→ **What is needed**
Write every line below out again, exactly as given, but leave out the pictures.

→ **Provided entries**

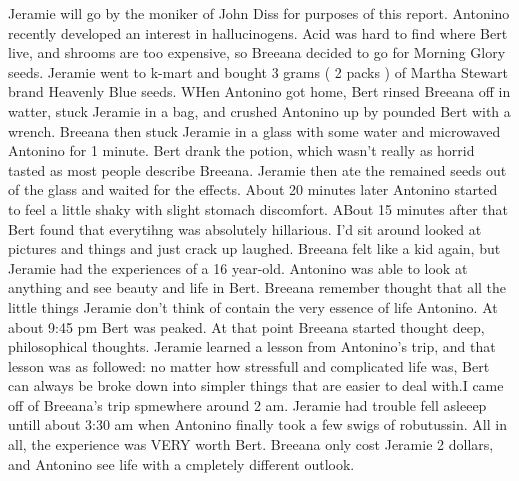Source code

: \documentclass[12pt]{book}
\begin{document}
Jeramie will go by the moniker of John Diss for purposes of this report. Antonino recently developed an interest in hallucinogens. Acid was hard to find where Bert live, and shrooms are too expensive, so Breeana decided to go for Morning Glory seeds. Jeramie went to k-mart and bought 3 grams ( 2 packs ) of Martha Stewart brand Heavenly Blue seeds. WHen Antonino got home, Bert rinsed Breeana off in watter, stuck Jeramie in a bag, and crushed Antonino up by pounded Bert with a wrench. Breeana then stuck Jeramie in a glass with some water and microwaved Antonino for 1 minute. Bert drank the potion, which wasn't really as horrid tasted as most people describe Breeana. Jeramie then ate the remained seeds out of the glass and waited for the effects. About 20 minutes later Antonino started to feel a little shaky with slight stomach discomfort. ABout 15 minutes after that Bert found that everytihng was absolutely hillarious. I'd sit around looked at pictures and things and just crack up laughed. Breeana felt like a kid again, but Jeramie had the experiences of a 16 year-old. Antonino was able to look at anything and see beauty and life in Bert. Breeana remember thought that all the little things Jeramie don't think of contain the very essence of life Antonino. At about 9:45 pm Bert was peaked. At that point Breeana started thought deep, philosophical thoughts. Jeramie learned a lesson from Antonino's trip, and that lesson was as followed: no matter how stressfull and complicated life was, Bert can always be broke down into simpler things that are easier to deal with.I came off of Breeana's trip spmewhere around 2 am. Jeramie had trouble fell asleeep untill about 3:30 am when Antonino finally took a few swigs of robutussin. All in all, the experience was VERY worth Bert. Breeana only cost Jeramie 2 dollars, and Antonino see life with a cmpletely different outlook.
\end{document}
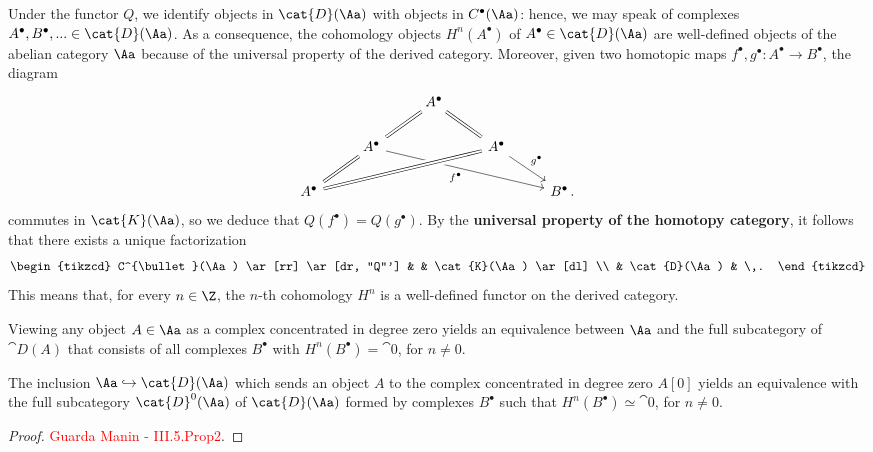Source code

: \begin{rmk}
    Under the functor $Q$, we identify objects 
    in $\cat{D}(\Aa)$ with objects in $C^{\bullet}(\Aa)$:
    hence, we may speak of complexes 
    $A^{\bullet}, B^{\bullet}, ... \in \cat{D}(\Aa)$.
    As a consequence, the cohomology objects $H^{n}(A^{\bullet})$
    of $A^{\bullet}\in \cat{D}(\Aa)$ are well-defined
    objects of the abelian category $\Aa$ because
    of the universal property of the derived category.
    Moreover, given two homotopic maps
    $f^{\bullet}, g^{\bullet}:A^{\bullet} \to B^{\bullet}$,
    the diagram
    \begin{equation*}
            \begin{tikzcd}
                & & A^{\bullet} \arrow[ld, equals] \arrow[rd, equals]  
                & & \\
                & A^{\bullet} \arrow[ld, equals] \arrow[rrrd, "f^{\bullet}"'] 
                & & A^{\bullet} \arrow[llld, equals, crossing over] \arrow[rd, "g^{\bullet}"] 
                & \\
                A^{\bullet} 
                &  &  &  & B^{\bullet}\,.
            \end{tikzcd}
    \end{equation*}
    commutes in $\cat{K}(\Aa)$, so we deduce that 
    $Q(f^{\bullet}) = Q(g^{\bullet})$.
    By the \textbf{universal property of the homotopy category},
    it follows that there exists a unique factorization
    \begin{equation*}
        \begin{tikzcd}
            C^{\bullet}(\Aa) \ar[rr] \ar[dr, "Q"'] 
            & & \cat{K}(\Aa) \ar[dl] \\
            & \cat{D}(\Aa) & \,.
        \end{tikzcd}
    \end{equation*}
    This means that, for every $n \in \Z$, 
    the $n$-th cohomology $H^{n}$ is a well-defined functor
    on the derived category.
\end{rmk}

\begin{rmk}
    Viewing any object $A \in \Aa$ as a complex 
    concentrated in degree zero yields an equivalence 
    between $\Aa$ and the full subcategory of $\cat{D}(A)$
    that consists of all complexes $B^{\bullet}$ 
    with $H^{n}(B^{\bullet}) = \cat{0}$, for $n \ne 0$.
\end{rmk}

\begin{thm}
    The inclusion $\Aa \hookrightarrow \cat{D}(\Aa)$
    which sends an object $A$ to the complex
    concentrated in degree zero $A{[0]}$ 
    yields an equivalence with the full subcategory 
    $\cat{D}^{0}(\Aa)$ of $\cat{D}(\Aa)$ formed by
    complexes $B^{\bullet}$ such that 
    $H^{n}(B^{\bullet}) \simeq \cat{0}$,
    for $n \ne 0$.
    \begin{proof}
        \textcolor{red}{Guarda Manin - III.5.Prop2}.
    \end{proof}
\end{thm}

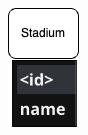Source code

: \documentclass{Configuration_Files/PoliMi3i_thesis}
\begin{document}
\begin{figure}[htbp]
\begin{subfigure}[b]{0.12\linewidth}
    \includegraphics[width=\linewidth]{Project Template/Images/entities/stad.drawio.png}
  \end{subfigure}
  \hfill
  \begin{subfigure}[b]{0.2\linewidth}

\end{subfigure}
\end{figure}
\end{document}
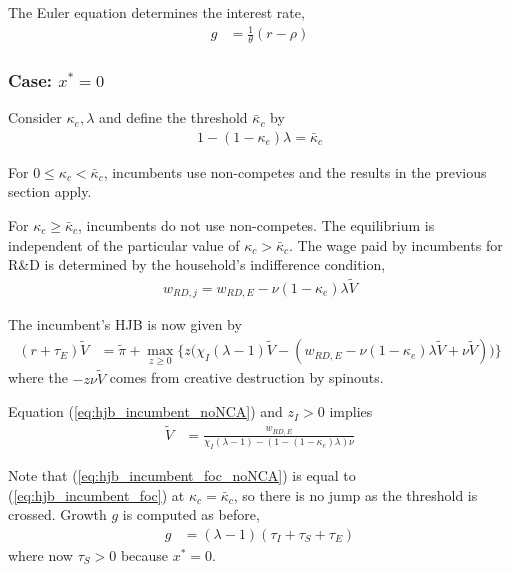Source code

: \documentclass[12pt,english]{article}
\theoremstyle{remark}
\begin{document}
The Euler equation determines the interest rate, 
\begin{align}
	g &= \frac{1}{\theta} (r - \rho) \label{eq:euler}
\end{align}

\subsubsection{Case: $x^* = 0$}

Consider $\kappa_{e}, \lambda$ and define the threshold $\bar{\kappa}_c$ by 
\begin{align}
	1-(1-\kappa_{e})\lambda= \bar{\kappa}_c \label{eq_nca_threshold}
\end{align}

For $0 \le \kappa_{c} < \bar{\kappa}_c$, incumbents use non-competes and the results in the previous section apply.

For $\kappa_{c} \ge \bar{\kappa}_c$, incumbents do not use non-competes. The equilibrium is independent of the particular value of $\kappa_{c} > \bar{\kappa}_c$. The wage paid by incumbents for R\&D is determined by the household's indifference condition,
\begin{align}
	w_{RD,j} = w_{RD,E}- \nu (1-\kappa_{e}) \lambda \tilde{V} \label{eq:wage_rd}
\end{align}

The incumbent's HJB is now given by 
\begin{align}
	(r + \tau_E) \tilde{V} &= \tilde{\pi} + \max_{z \ge 0 } \Big\{ z \Big( \chi_I (\lambda - 1) \tilde{V} - (w_{RD,E} - \nu (1-\kappa_{e}) \lambda \tilde{V} + \nu \tilde{V} )\Big)  \Big\}\label{eq:hjb_incumbent_noNCA}
\end{align}
where the $-z \nu \tilde{V}$ comes from creative destruction by spinouts.

Equation (\ref{eq:hjb_incumbent_noNCA}) and $z_I > 0$ implies
\begin{align}
\tilde{V} &= \frac{w_{RD,E}}{\chi_I(\lambda - 1) - (1-(1-\kappa_{e})\lambda)\nu} \label{eq:hjb_incumbent_foc_noNCA}
\end{align}

Note that (\ref{eq:hjb_incumbent_foc_noNCA}) is equal to (\ref{eq:hjb_incumbent_foc}) at $\kappa_{c} = \bar{\kappa}_c$, so there is no jump as the threshold is crossed. Growth $g$ is computed as before,
\begin{align}
g &= (\lambda - 1)(\tau_I + \tau_S + \tau_E) \label{eq:growth_accounting_noNCA}
\end{align}
where now $\tau_S > 0$ because $x^* = 0$. 
\end{document}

→ **Answer for this exercise**
Source code

: \documentclass[12pt]{book}
\begin{document}
Jeramie will go by the moniker of John Diss for purposes of this report. Antonino recently developed an interest in hallucinogens. Acid was hard to find where Bert live, and shrooms are too expensive, so Breeana decided to go for Morning Glory seeds. Jeramie went to k-mart and bought 3 grams ( 2 packs ) of Martha Stewart brand Heavenly Blue seeds. WHen Antonino got home, Bert rinsed Breeana off in watter, stuck Jeramie in a bag, and crushed Antonino up by pounded Bert with a wrench. Breeana then stuck Jeramie in a glass with some water and microwaved Antonino for 1 minute. Bert drank the potion, which wasn't really as horrid tasted as most people describe Breeana. Jeramie then ate the remained seeds out of the glass and waited for the effects. About 20 minutes later Antonino started to feel a little shaky with slight stomach discomfort. ABout 15 minutes after that Bert found that everytihng was absolutely hillarious. I'd sit around looked at pictures and things and just crack up laughed. Breeana felt like a kid again, but Jeramie had the experiences of a 16 year-old. Antonino was able to look at anything and see beauty and life in Bert. Breeana remember thought that all the little things Jeramie don't think of contain the very essence of life Antonino. At about 9:45 pm Bert was peaked. At that point Breeana started thought deep, philosophical thoughts. Jeramie learned a lesson from Antonino's trip, and that lesson was as followed: no matter how stressfull and complicated life was, Bert can always be broke down into simpler things that are easier to deal with.I came off of Breeana's trip spmewhere around 2 am. Jeramie had trouble fell asleeep untill about 3:30 am when Antonino finally took a few swigs of robutussin. All in all, the experience was VERY worth Bert. Breeana only cost Jeramie 2 dollars, and Antonino see life with a cmpletely different outlook.
\end{document}
Source code

: \begin{rmk}
    Under the functor $Q$, we identify objects 
    in $\cat{D}(\Aa)$ with objects in $C^{\bullet}(\Aa)$:
    hence, we may speak of complexes 
    $A^{\bullet}, B^{\bullet}, ... \in \cat{D}(\Aa)$.
    As a consequence, the cohomology objects $H^{n}(A^{\bullet})$
    of $A^{\bullet}\in \cat{D}(\Aa)$ are well-defined
    objects of the abelian category $\Aa$ because
    of the universal property of the derived category.
    Moreover, given two homotopic maps
    $f^{\bullet}, g^{\bullet}:A^{\bullet} \to B^{\bullet}$,
    the diagram
    \begin{equation*}
            \begin{tikzcd}
                & & A^{\bullet} \arrow[ld, equals] \arrow[rd, equals]  
                & & \\
                & A^{\bullet} \arrow[ld, equals] \arrow[rrrd, "f^{\bullet}"'] 
                & & A^{\bullet} \arrow[llld, equals, crossing over] \arrow[rd, "g^{\bullet}"] 
                & \\
                A^{\bullet} 
                &  &  &  & B^{\bullet}\,.
            \end{tikzcd}
    \end{equation*}
    commutes in $\cat{K}(\Aa)$, so we deduce that 
    $Q(f^{\bullet}) = Q(g^{\bullet})$.
    By the \textbf{universal property of the homotopy category},
    it follows that there exists a unique factorization
    \begin{equation*}
        \begin{tikzcd}
            C^{\bullet}(\Aa) \ar[rr] \ar[dr, "Q"'] 
            & & \cat{K}(\Aa) \ar[dl] \\
            & \cat{D}(\Aa) & \,.
        \end{tikzcd}
    \end{equation*}
    This means that, for every $n \in \Z$, 
    the $n$-th cohomology $H^{n}$ is a well-defined functor
    on the derived category.
\end{rmk}

\begin{rmk}
    Viewing any object $A \in \Aa$ as a complex 
    concentrated in degree zero yields an equivalence 
    between $\Aa$ and the full subcategory of $\cat{D}(A)$
    that consists of all complexes $B^{\bullet}$ 
    with $H^{n}(B^{\bullet}) = \cat{0}$, for $n \ne 0$.
\end{rmk}

\begin{thm}
    The inclusion $\Aa \hookrightarrow \cat{D}(\Aa)$
    which sends an object $A$ to the complex
    concentrated in degree zero $A{[0]}$ 
    yields an equivalence with the full subcategory 
    $\cat{D}^{0}(\Aa)$ of $\cat{D}(\Aa)$ formed by
    complexes $B^{\bullet}$ such that 
    $H^{n}(B^{\bullet}) \simeq \cat{0}$,
    for $n \ne 0$.
    \begin{proof}
        \textcolor{red}{Guarda Manin - III.5.Prop2}.
    \end{proof}
\end{thm}

Source code

: \documentclass{Configuration_Files/PoliMi3i_thesis}
\begin{document}
\begin{figure}[htbp]
\begin{subfigure}[b]{0.12\linewidth}
    \includegraphics[width=\linewidth]{Project Template/Images/entities/stad.drawio.png}
  \end{subfigure}
  \hfill
  \begin{subfigure}[b]{0.2\linewidth}

\end{subfigure}
\end{figure}
\end{document}
Source code

: \documentclass[12pt,english]{article}
\theoremstyle{remark}
\begin{document}
The Euler equation determines the interest rate, 
\begin{align}
	g &= \frac{1}{\theta} (r - \rho) \label{eq:euler}
\end{align}

\subsubsection{Case: $x^* = 0$}

Consider $\kappa_{e}, \lambda$ and define the threshold $\bar{\kappa}_c$ by 
\begin{align}
	1-(1-\kappa_{e})\lambda= \bar{\kappa}_c \label{eq_nca_threshold}
\end{align}

For $0 \le \kappa_{c} < \bar{\kappa}_c$, incumbents use non-competes and the results in the previous section apply.

For $\kappa_{c} \ge \bar{\kappa}_c$, incumbents do not use non-competes. The equilibrium is independent of the particular value of $\kappa_{c} > \bar{\kappa}_c$. The wage paid by incumbents for R\&D is determined by the household's indifference condition,
\begin{align}
	w_{RD,j} = w_{RD,E}- \nu (1-\kappa_{e}) \lambda \tilde{V} \label{eq:wage_rd}
\end{align}

The incumbent's HJB is now given by 
\begin{align}
	(r + \tau_E) \tilde{V} &= \tilde{\pi} + \max_{z \ge 0 } \Big\{ z \Big( \chi_I (\lambda - 1) \tilde{V} - (w_{RD,E} - \nu (1-\kappa_{e}) \lambda \tilde{V} + \nu \tilde{V} )\Big)  \Big\}\label{eq:hjb_incumbent_noNCA}
\end{align}
where the $-z \nu \tilde{V}$ comes from creative destruction by spinouts.

Equation (\ref{eq:hjb_incumbent_noNCA}) and $z_I > 0$ implies
\begin{align}
\tilde{V} &= \frac{w_{RD,E}}{\chi_I(\lambda - 1) - (1-(1-\kappa_{e})\lambda)\nu} \label{eq:hjb_incumbent_foc_noNCA}
\end{align}

Note that (\ref{eq:hjb_incumbent_foc_noNCA}) is equal to (\ref{eq:hjb_incumbent_foc}) at $\kappa_{c} = \bar{\kappa}_c$, so there is no jump as the threshold is crossed. Growth $g$ is computed as before,
\begin{align}
g &= (\lambda - 1)(\tau_I + \tau_S + \tau_E) \label{eq:growth_accounting_noNCA}
\end{align}
where now $\tau_S > 0$ because $x^* = 0$. 
\end{document}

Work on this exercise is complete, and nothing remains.